▶ [Problem details]
Scan the entries for lines with the word "restará", then copy those lines.

Collected data
== Segment start ==

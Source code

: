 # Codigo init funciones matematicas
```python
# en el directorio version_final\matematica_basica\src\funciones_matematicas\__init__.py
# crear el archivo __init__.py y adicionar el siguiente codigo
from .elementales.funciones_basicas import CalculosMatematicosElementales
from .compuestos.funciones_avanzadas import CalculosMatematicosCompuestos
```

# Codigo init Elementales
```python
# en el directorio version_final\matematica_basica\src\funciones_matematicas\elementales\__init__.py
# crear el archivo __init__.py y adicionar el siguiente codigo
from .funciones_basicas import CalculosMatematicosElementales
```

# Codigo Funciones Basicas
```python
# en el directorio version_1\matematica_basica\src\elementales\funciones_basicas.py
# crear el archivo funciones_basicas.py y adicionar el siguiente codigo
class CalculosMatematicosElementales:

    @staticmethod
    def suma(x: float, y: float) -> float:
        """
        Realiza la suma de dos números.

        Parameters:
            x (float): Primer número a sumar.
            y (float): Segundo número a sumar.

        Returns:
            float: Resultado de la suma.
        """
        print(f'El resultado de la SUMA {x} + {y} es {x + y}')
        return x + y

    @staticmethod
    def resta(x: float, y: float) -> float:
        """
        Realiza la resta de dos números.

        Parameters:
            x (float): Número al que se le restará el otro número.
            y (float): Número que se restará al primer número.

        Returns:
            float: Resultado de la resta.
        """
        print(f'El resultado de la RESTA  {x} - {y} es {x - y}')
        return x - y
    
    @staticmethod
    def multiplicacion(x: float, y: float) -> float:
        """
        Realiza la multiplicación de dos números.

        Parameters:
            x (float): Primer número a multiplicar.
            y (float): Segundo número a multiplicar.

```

== Segment end ==

▶ [Task result]
            x (float): Número al que se le restará el otro número.
            y (float): Número que se restará al primer número.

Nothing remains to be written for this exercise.